DIRECTIONS →
Lines in the records below that contain the word "svgrepo" must each be copied.

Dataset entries
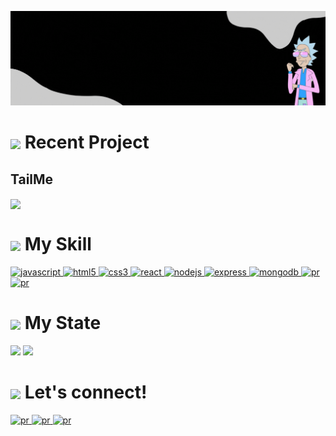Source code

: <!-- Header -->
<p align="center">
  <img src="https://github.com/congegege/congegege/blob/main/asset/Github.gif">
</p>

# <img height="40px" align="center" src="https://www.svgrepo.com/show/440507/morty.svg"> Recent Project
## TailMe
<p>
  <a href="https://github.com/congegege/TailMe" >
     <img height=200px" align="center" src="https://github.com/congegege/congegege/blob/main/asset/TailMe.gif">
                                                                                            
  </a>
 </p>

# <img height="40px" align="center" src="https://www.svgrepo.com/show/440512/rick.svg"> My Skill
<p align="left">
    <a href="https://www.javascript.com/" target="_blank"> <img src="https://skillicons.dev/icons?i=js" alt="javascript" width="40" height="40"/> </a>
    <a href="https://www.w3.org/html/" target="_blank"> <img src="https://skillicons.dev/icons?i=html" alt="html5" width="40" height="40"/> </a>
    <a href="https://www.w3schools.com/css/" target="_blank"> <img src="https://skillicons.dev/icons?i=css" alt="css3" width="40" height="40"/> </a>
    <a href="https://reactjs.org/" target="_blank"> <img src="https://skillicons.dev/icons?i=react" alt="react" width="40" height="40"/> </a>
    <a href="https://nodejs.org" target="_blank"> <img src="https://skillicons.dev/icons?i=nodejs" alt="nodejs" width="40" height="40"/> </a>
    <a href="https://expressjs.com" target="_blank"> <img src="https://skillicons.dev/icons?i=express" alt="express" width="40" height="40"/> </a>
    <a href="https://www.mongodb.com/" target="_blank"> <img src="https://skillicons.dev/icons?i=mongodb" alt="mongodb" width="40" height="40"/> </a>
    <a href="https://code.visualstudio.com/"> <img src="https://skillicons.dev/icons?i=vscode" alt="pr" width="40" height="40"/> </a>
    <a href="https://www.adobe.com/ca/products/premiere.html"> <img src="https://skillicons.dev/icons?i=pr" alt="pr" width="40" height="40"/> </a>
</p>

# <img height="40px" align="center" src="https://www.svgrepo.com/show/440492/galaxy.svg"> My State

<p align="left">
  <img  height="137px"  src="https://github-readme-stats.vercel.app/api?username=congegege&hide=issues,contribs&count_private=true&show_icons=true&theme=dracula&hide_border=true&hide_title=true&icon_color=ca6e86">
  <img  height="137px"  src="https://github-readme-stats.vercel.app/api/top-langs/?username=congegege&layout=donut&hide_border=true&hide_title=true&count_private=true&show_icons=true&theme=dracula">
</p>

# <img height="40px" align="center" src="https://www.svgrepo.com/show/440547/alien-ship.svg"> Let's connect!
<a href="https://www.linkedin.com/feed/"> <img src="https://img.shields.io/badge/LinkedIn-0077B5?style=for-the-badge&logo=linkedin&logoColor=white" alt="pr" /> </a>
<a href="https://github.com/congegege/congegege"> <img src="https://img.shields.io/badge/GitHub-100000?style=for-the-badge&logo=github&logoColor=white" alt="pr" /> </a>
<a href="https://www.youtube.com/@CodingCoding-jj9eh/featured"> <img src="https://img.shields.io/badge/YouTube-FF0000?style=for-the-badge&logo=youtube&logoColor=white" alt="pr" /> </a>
---
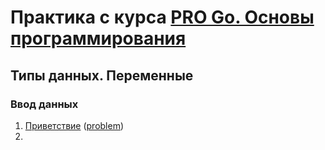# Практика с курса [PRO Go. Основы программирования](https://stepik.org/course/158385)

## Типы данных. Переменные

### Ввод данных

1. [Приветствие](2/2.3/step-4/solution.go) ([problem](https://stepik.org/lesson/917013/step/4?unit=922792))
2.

EXERCISE OUTPUT →
# <img height="40px" align="center" src="https://www.svgrepo.com/show/440507/morty.svg"> Recent Project
# <img height="40px" align="center" src="https://www.svgrepo.com/show/440512/rick.svg"> My Skill
# <img height="40px" align="center" src="https://www.svgrepo.com/show/440492/galaxy.svg"> My State
# <img height="40px" align="center" src="https://www.svgrepo.com/show/440547/alien-ship.svg"> Let's connect!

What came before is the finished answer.